Ananda mengatakan dirinya juga mengalami kekerasan fisik yang sama dari polisi, seperti yang dialami oleh Lutfi. "Pas saya dibawa ke Polda dulu, saya pun dipukul, dipiting, dijambak, ditendang, dan dikeplak berkali-kali," cuit Ananda di Twitter miliknya @anandabadudu, Selasa, 21 Januari 2020. Badudu mengizinkan Tempo mengutip cuitan ini.
Ananda bercerita saat itu tak bisa mengatakan apa-apa soal penganiayaan yang diterimanya. Sebab, dia diancam dengan pidana baru dan akan disomasi.

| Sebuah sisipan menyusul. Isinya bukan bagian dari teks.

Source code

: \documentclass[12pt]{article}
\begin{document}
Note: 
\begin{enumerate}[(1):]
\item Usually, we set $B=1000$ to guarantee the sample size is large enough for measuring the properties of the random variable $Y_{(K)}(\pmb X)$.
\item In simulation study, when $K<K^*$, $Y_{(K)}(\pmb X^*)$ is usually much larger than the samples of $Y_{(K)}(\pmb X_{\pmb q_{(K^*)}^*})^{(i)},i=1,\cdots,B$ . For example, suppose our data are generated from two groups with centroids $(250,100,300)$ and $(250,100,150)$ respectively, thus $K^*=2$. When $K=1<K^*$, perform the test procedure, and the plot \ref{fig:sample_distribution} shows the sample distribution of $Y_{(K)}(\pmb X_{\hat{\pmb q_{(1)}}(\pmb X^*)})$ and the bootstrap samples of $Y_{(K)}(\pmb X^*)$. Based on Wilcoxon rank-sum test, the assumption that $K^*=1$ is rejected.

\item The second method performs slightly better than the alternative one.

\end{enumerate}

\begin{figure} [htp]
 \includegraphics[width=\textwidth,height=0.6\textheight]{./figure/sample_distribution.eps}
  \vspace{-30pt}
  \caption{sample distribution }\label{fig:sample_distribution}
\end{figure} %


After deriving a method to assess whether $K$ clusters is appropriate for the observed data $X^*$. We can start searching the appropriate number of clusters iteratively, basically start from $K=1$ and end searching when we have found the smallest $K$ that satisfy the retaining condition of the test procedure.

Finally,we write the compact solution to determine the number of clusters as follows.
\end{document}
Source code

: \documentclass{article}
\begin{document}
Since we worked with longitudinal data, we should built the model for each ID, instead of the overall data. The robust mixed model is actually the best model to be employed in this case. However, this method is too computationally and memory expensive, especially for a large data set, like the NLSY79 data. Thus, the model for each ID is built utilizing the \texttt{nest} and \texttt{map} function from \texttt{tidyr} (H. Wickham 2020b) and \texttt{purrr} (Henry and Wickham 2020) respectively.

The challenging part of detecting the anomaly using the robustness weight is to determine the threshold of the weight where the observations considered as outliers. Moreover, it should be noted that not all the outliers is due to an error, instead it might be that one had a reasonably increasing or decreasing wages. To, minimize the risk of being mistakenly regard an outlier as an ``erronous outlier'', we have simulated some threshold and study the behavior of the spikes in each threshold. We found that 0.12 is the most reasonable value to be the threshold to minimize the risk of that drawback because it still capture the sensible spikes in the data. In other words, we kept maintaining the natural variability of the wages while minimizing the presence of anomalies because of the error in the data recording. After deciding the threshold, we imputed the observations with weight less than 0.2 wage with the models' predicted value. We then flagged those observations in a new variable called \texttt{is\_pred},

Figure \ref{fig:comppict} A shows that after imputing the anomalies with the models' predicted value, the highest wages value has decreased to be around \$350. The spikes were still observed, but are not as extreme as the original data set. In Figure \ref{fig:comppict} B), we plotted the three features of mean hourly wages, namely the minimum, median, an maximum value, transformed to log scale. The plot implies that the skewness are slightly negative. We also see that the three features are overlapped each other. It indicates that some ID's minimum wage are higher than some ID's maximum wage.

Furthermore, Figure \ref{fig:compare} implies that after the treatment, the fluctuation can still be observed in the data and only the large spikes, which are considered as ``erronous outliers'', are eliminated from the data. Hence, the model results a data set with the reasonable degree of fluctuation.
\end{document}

Cerita Lutfi dan Badudu ini hanya sebagian kecil dari cerita dugaan penyiksaan oleh polisi selama proses penyidikan. Pada September 2019, Tempo.co dan Komisi Komisi untuk Orang Hilang dan Korban Tindak Kekerasan (KontraS) pernah merilis temuan soal dugaan penyiksaan oleh polisi dalam liputan bertajuk “Kisah di Balik Terali Besi”. Berdasarkan data yang dihimpun, sejak 2011 sampai 2019. Hasilnya, total ada 445 kasus dugaan penyiksaan tahanan oleh polisi dengan 693 korban.

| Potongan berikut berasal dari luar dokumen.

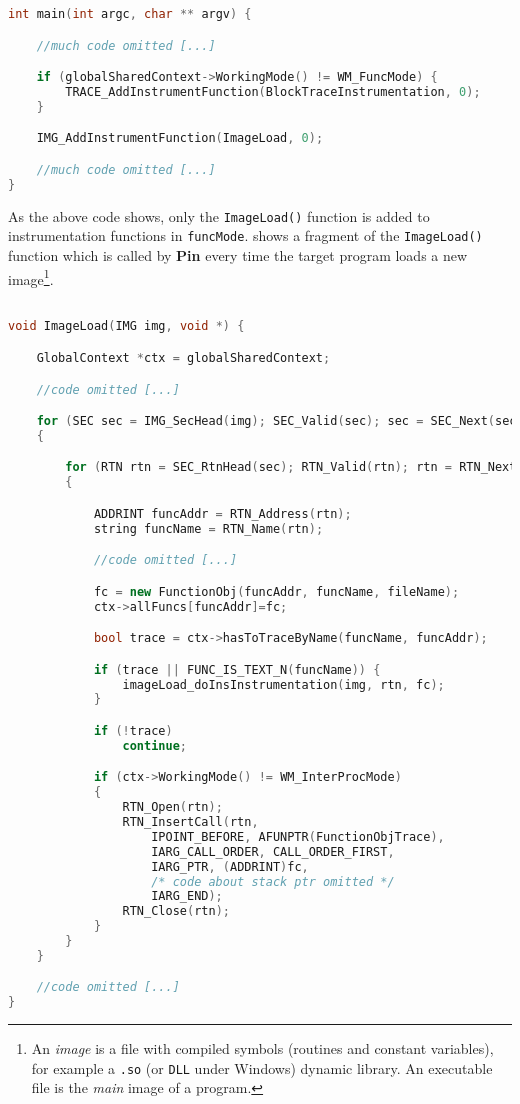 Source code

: \documentclass[a4paper,10pt]{report}
\begin{document}
\begin{lstlisting}[language=C++,
	caption={a fragment of main() routine},
	label=main1, frame=leftline]
int main(int argc, char ** argv) {

	//much code omitted [...]

	if (globalSharedContext->WorkingMode() != WM_FuncMode) {
		TRACE_AddInstrumentFunction(BlockTraceInstrumentation, 0);
	}

	IMG_AddInstrumentFunction(ImageLoad, 0);

	//much code omitted [...]
}

\end{lstlisting}

As the above code shows, only the \verb|ImageLoad()| function is added to instrumentation
functions in \verb|funcMode|.
 shows a fragment of the \verb|ImageLoad()| function which
is called by \textbf{Pin} every time the target program loads a new
image\footnote{An \emph{image} is a file with compiled symbols (routines and constant variables), for example a \texttt{.so} (or \texttt{DLL} under Windows) dynamic library.
An executable file is the \emph{main} image of a program.}.

\begin{lstlisting}[language=C++,
	caption={a fragment of ImageLoad() routine},
	label=imgload, frame=leftline]

void ImageLoad(IMG img, void *) {

	GlobalContext *ctx = globalSharedContext;

	//code omitted [...]

	for (SEC sec = IMG_SecHead(img); SEC_Valid(sec); sec = SEC_Next(sec))
	{

		for (RTN rtn = SEC_RtnHead(sec); RTN_Valid(rtn); rtn = RTN_Next(rtn))
		{

			ADDRINT funcAddr = RTN_Address(rtn);
			string funcName = RTN_Name(rtn);

			//code omitted [...]

			fc = new FunctionObj(funcAddr, funcName, fileName);
			ctx->allFuncs[funcAddr]=fc;

			bool trace = ctx->hasToTraceByName(funcName, funcAddr);

			if (trace || FUNC_IS_TEXT_N(funcName)) {
				imageLoad_doInsInstrumentation(img, rtn, fc);
			}

			if (!trace)
				continue;

			if (ctx->WorkingMode() != WM_InterProcMode)
			{
				RTN_Open(rtn);
				RTN_InsertCall(rtn,
					IPOINT_BEFORE, AFUNPTR(FunctionObjTrace),
					IARG_CALL_ORDER, CALL_ORDER_FIRST,
					IARG_PTR, (ADDRINT)fc,
					/* code about stack ptr omitted */
					IARG_END);
				RTN_Close(rtn);
			}
		}
	}

	//code omitted [...]
}

\end{lstlisting}
\end{document}
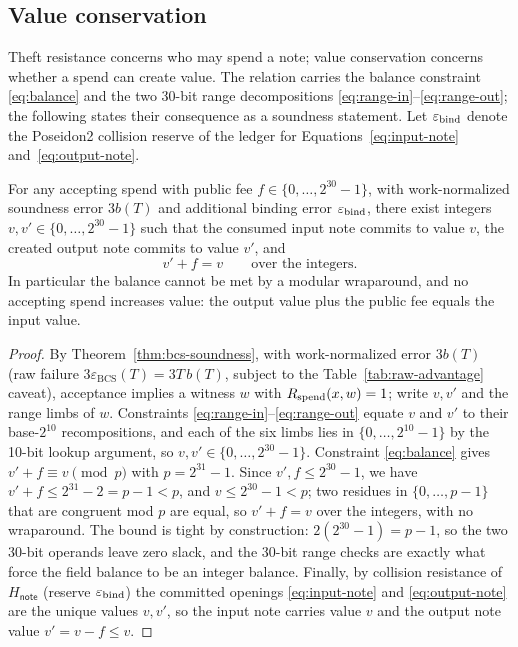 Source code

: \subsection{Value conservation}
\label{sec:value-conservation}

Theft resistance concerns who may spend a note; value conservation concerns
whether a spend can create value.  The relation carries the balance constraint
\eqref{eq:balance} and the two 30-bit range decompositions
\eqref{eq:range-in}--\eqref{eq:range-out}; the following states their
consequence as a soundness statement.  Let \(\varepsilon_{\rm bind}\) denote
the Poseidon2 collision reserve of the ledger for
Equations~\eqref{eq:input-note} and~\eqref{eq:output-note}.

\begin{theorem}
\label{thm:value-conservation}
For any accepting spend with public fee \(f\in\{0,\dots,2^{30}-1\}\), with
work-normalized soundness error \(3b(T)\) and additional binding error
\(\varepsilon_{\rm bind}\), there exist integers \(v,v'\in\{0,\dots,2^{30}-1\}\)
such that the consumed input note commits to value \(v\), the created output
note commits to value \(v'\), and
\[
 v' + f = v \qquad\text{over the integers.}
\]
In particular the balance cannot be met by a modular wraparound, and no
accepting spend increases value: the output value plus the public fee equals
the input value.
\end{theorem}

\begin{proof}
By Theorem~\ref{thm:bcs-soundness}, with work-normalized error \(3b(T)\) (raw
failure \(3\varepsilon_{\mathrm{BCS}}(T)=3T\,b(T)\), subject to the
Table~\ref{tab:raw-advantage} caveat), acceptance implies a witness \(w\) with
\(\RProfile(x,w)=1\); write \(v,v'\) and the range limbs of \(w\).  Constraints \eqref{eq:range-in}--\eqref{eq:range-out} equate \(v\) and
\(v'\) to their base-\(2^{10}\) recompositions, and each of the six limbs lies
in \(\{0,\dots,2^{10}-1\}\) by the 10-bit lookup argument, so
\(v,v'\in\{0,\dots,2^{30}-1\}\).  Constraint \eqref{eq:balance} gives
\(v'+f\equiv v \pmod p\) with \(p=2^{31}-1\).  Since
\(v',f\le2^{30}-1\), we have \(v'+f\le2^{31}-2=p-1<p\), and \(v\le2^{30}-1<p\);
two residues in \(\{0,\dots,p-1\}\) that are congruent mod \(p\) are equal, so
\(v'+f=v\) over the integers, with no wraparound.  The bound is tight by
construction: \(2(2^{30}-1)=p-1\), so the two 30-bit operands leave zero slack,
and the 30-bit range checks are exactly what force the field balance to be an
integer balance.  Finally, by collision
resistance of \(H_{\mathsf{note}}\) (reserve \(\varepsilon_{\rm bind}\)) the
committed openings \eqref{eq:input-note} and \eqref{eq:output-note} are the
unique values \(v,v'\), so the input note carries value \(v\) and the output
note value \(v'=v-f\le v\).
\end{proof}

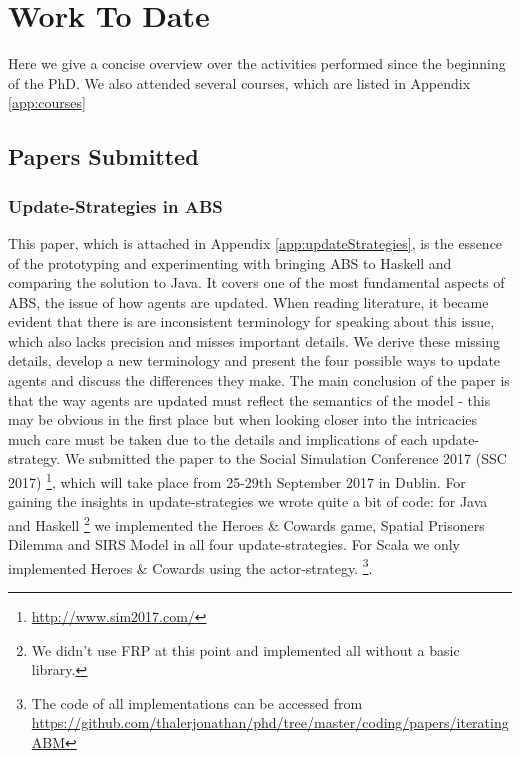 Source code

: \chapter{Work To Date}
\label{chap:work}


Here we give a concise overview over the activities performed since the beginning of the PhD. We also attended several courses, which are listed in Appendix \ref{app:courses}

\section{Papers Submitted}
\subsection{Update-Strategies in ABS}
This paper, which is attached in Appendix \ref{app:updateStrategies}, is the essence of the prototyping and experimenting with bringing ABS to Haskell and comparing the solution to Java. It covers one of the most fundamental aspects of ABS, the issue of how agents are updated. When reading literature, it became evident that there is are inconsistent terminology for speaking about this issue, which also lacks precision and misses important details. We derive these missing details, develop a new terminology and present the four possible ways to update agents and discuss the differences they make. The main conclusion of the paper is that the way agents are updated must reflect the semantics of the model - this may be obvious in the first place but when looking closer into the intricacies  much care must be taken due to the details and implications of each update-strategy.
We submitted the paper to the Social Simulation Conference 2017 (SSC 2017) \footnote{\url{http://www.sim2017.com/}}, which will take place from 25-29th September 2017 in Dublin.
For gaining the insights in update-strategies we wrote quite a bit of code: for Java and Haskell \footnote{We didn't use FRP at this point and implemented all without a basic library.} we implemented the Heroes \& Cowards game, Spatial Prisoners Dilemma and SIRS Model in all four update-strategies. For Scala we only implemented Heroes \& Cowards using the actor-strategy.
\footnote{The code of all implementations can be accessed from \url{https://github.com/thalerjonathan/phd/tree/master/coding/papers/iteratingABM}}.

Staf Divisi Pembelaan Hak Asasi Manusia KontraS, Falis Agratiatma, mengatakan angka tersebut bisa saja bertambah. “Sebab ada keluarga korban yang tidak mau melapor atau tak tahu bagaimana melapor,” kata Falis ketika ditemui di kantor KontraS pada Kamis, 22 Agustus 2019.
Bahkan, kata Falis, dalam beberapa kasus ada keluarga korban yang tak berani melapor karena diintimidasi atau dipaksa agar menandatangani surat damai. “Makanya data yang kami miliki sekarang hanya permukaan gunung es,” kata Falis.

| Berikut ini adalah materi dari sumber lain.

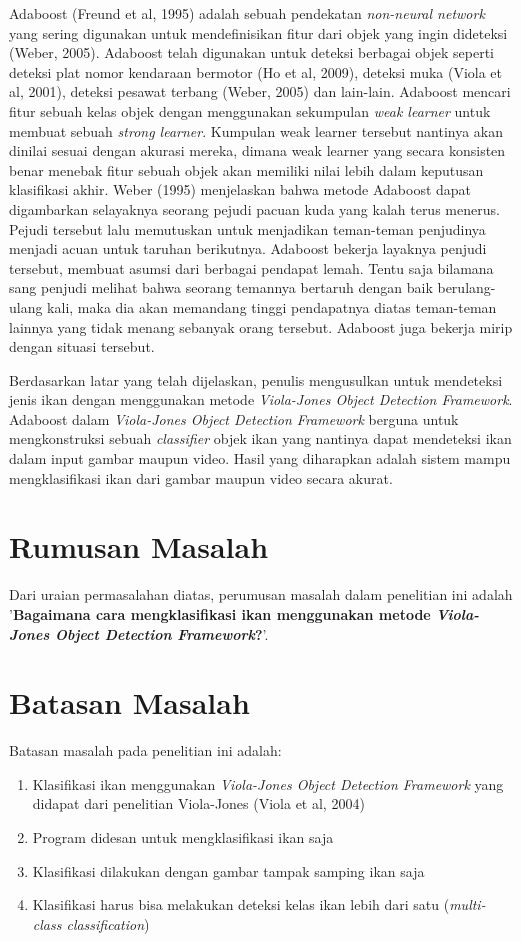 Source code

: Adaboost (Freund et al, 1995) adalah sebuah pendekatan \textit{non-neural network} 
yang sering digunakan untuk mendefinisikan fitur dari objek yang ingin 
dideteksi (Weber, 2005). Adaboost telah digunakan untuk deteksi berbagai objek 
seperti deteksi plat nomor kendaraan bermotor (Ho et al, 2009), deteksi muka 
(Viola et al, 2001), deteksi pesawat terbang (Weber, 2005) dan lain-lain. 
Adaboost mencari fitur sebuah kelas objek dengan menggunakan sekumpulan 
\emph{weak learner} untuk membuat sebuah \emph{strong learner}. 
Kumpulan weak learner tersebut nantinya akan dinilai sesuai dengan akurasi 
mereka, dimana weak learner yang secara konsisten benar menebak fitur sebuah 
objek akan memiliki nilai lebih dalam keputusan klasifikasi akhir. Weber (1995) 
menjelaskan bahwa metode Adaboost dapat digambarkan selayaknya seorang pejudi 
pacuan kuda yang kalah terus menerus. Pejudi tersebut lalu memutuskan untuk 
menjadikan teman-teman penjudinya menjadi acuan untuk taruhan berikutnya. 
Adaboost bekerja layaknya penjudi tersebut, membuat asumsi dari berbagai 
pendapat lemah. Tentu saja bilamana sang penjudi melihat bahwa seorang 
temannya bertaruh dengan baik berulang-ulang kali, maka dia akan 
memandang tinggi pendapatnya diatas teman-teman lainnya yang tidak menang 
sebanyak orang tersebut. Adaboost juga bekerja mirip dengan situasi tersebut.

Berdasarkan latar yang telah dijelaskan, penulis mengusulkan untuk mendeteksi 
jenis ikan dengan menggunakan metode \emph{Viola-Jones Object Detection Framework}. 
Adaboost dalam \emph{Viola-Jones Object Detection Framework} berguna untuk 
mengkonstruksi sebuah \emph{classifier} objek ikan yang nantinya dapat mendeteksi 
ikan dalam input gambar maupun video. Hasil yang diharapkan adalah sistem 
mampu mengklasifikasi ikan dari gambar maupun video secara akurat.

\section{Rumusan Masalah}
Dari uraian permasalahan diatas, perumusan masalah dalam penelitian ini adalah 
'\textbf{Bagaimana cara mengklasifikasi ikan menggunakan metode 
\textit{Viola-Jones Object Detection Framework}?}'.

\section{Batasan Masalah}
Batasan masalah pada penelitian ini adalah:
\begin{enumerate}
	\item Klasifikasi ikan menggunakan \textit{Viola-Jones Object Detection Framework} yang didapat dari penelitian Viola-Jones (Viola et al, 2004)
	\item Program didesan untuk mengklasifikasi ikan saja
	\item Klasifikasi dilakukan dengan gambar tampak samping ikan saja
	\item Klasifikasi harus bisa melakukan deteksi kelas ikan lebih dari satu (\textit{multi-class classification})
\end{enumerate}

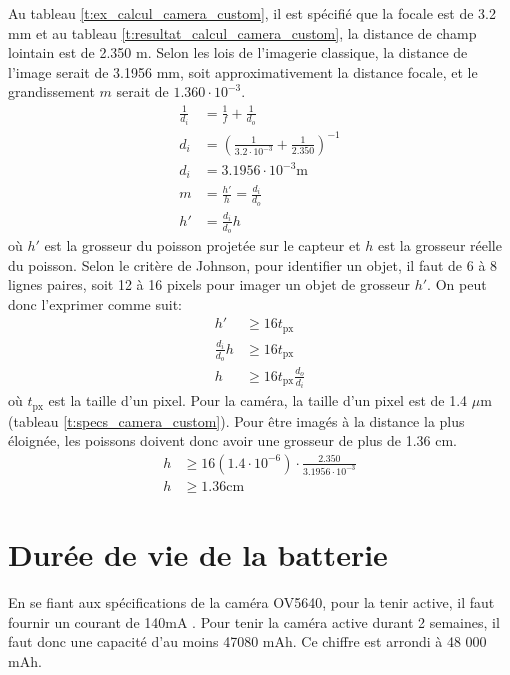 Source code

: Au tableau \ref{t:ex_calcul_camera_custom}, il est spécifié que la focale est de 3.2 mm et au tableau \ref{t:resultat_calcul_camera_custom}, la distance de champ lointain est de 2.350 m. Selon les lois de l'imagerie classique, la distance de l'image serait de 3.1956 mm, soit approximativement la distance focale, et le grandissement $m$ serait de $1.360\cdot10^{-3}$.
\begin{align}
    \frac{1}{d_i} &= \frac{1}{f} + \frac{1}{d_o}\\
    d_i &= \left( \frac{1}{3.2\cdot10^{-3}} + \frac{1}{2.350}\right)^{-1}\\
    d_i &= 3.1956\cdot10^{-3}\text{m}\\
    m &= \frac{h'}{h} = \frac{d_i}{d_o}\\
    h' &= \frac{d_i}{d_o}h
    \label{eq:imagerie}
\end{align}
où $h'$ est la grosseur du poisson projetée sur le capteur et $h$ est la grosseur réelle du poisson. Selon le critère de Johnson, pour identifier un objet, il faut de 6 à 8 lignes paires, soit 12 à 16 pixels pour imager un objet de grosseur $h'$. On peut donc l'exprimer comme suit:
\begin{align}
    h' &\geq 16 t_\text{px}\\
    \frac{d_i}{d_o}h &\geq 16 t_\text{px}\\
    h &\geq 16 t_\text{px} \frac{d_o}{d_i} 
    \label{eq:johnson}
\end{align}
où $t_\text{px}$ est la taille d'un pixel. Pour la caméra, la taille d'un pixel est de 1.4 $\mu$m (tableau \ref{t:specs_camera_custom}). Pour être imagés à la distance la plus éloignée, les poissons doivent donc avoir une grosseur de plus de 1.36 cm.
\begin{align*}
    h &\geq 16 (1.4\cdot10^{-6})\cdot  \frac{2.350}{3.1956\cdot10^{-3}}\\
    h &\geq 1.36 \text{cm}
\end{align*}

\section{Durée de vie de la batterie}
\label{annexe:duree_de_vie}

En se fiant aux spécifications de la caméra OV5640, pour la tenir active, il faut fournir un courant de 140mA \cite{OV5640_datasheet}. Pour tenir la caméra active durant 2 semaines, il faut donc une capacité d'au moins 47080 mAh. Ce chiffre est arrondi à 48 000 mAh.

Salah satu cerita dugaan penyiksaan ini dialami oleh Yusman Telaumbauna, pemuda asal Nias, Sumatera Utara ini nyaris menghadapi regu tembak. Pengadilan Negeri Gunungsitoli menjatuhkan hukuman mati kepada Yusman karena dianggap terlibat pembunuhan berencana atas bosnya. “Padahal saya disiksa oleh polisi untuk mengaku,” kata Yusman menceritakan ulang kejadian yang menimpanya pada 2012.
Tidak hanya disiksa agar mengakui telah membunuh bosnya sendiri, polisi juga menyakiti Yusman agar mengamini bahwa usia lelaki ini 19 tahun. Padahal, Yusman berkali-kali mengatakan kepada polisi bahwa dia masih berumur 16 tahun. Di tengah pukulan dan tendangan polisi, Yusman menyerah. Ia terpaksa mengakui telah membunuh bosnya sekaligus mengiyakan berusia 19 tahun.
Gara-gara pengakuan ini nyawa Yusman terancam. Pengadilan Negeri Gunungsitoli mengirimkan Yusman ke hadapan regu tembak. Beruntung, awal tahun 2017, KontraS berhasil membuktikan Yusman masih di bawah umur ketika ditangkap polisi. Ia pun bebas dari hukuman mati.
Falis menuturkan penyiksaan terhadap tahanan oleh polisi masih menjadi metode favorit untuk mencari barang bukti. Dari kasus-kasus yang diadvokasi oleh KontraS, kata Falis, kebanyakan korban memang diduga terlibat tindak kriminal. Sehingga polisi menyiksa mereka untuk mendapatkan barang bukti. Selain itu, ada juga motif penyiksaan agar pelaku mau mengakui perbuatannya.
Penyiksaan, kata Falis, pun tak melulu dalam bentuk fisik. Teror psikologis juga sudah masuk kategori penyiksaan. Misalnya, menakut-nakuti tahanan dengan ular atau tak memberi makanan selama berhari-hari.
Falis mengatakan angka penyiksaan juga makin tinggi karena masih banyak masyarakat yang permisif terhadap perbuatan ini. “Ada masyarakat yang menggap pelaku kriminal layak disiksa,” kata Falis. “Ambil contoh misalkan ada pelaku pemerkosaan ditangkap, di media sosial pasti banyak yang komentar meminta agar pelaku disiksa.”
Falis mengatakan, selain soal hak asasi, sistem hukum harus mengedepankan asas praduga tak bersalah. “Semua orang sama di mata hukum, sehingga tak boleh ada penyiksaan,” kata dia.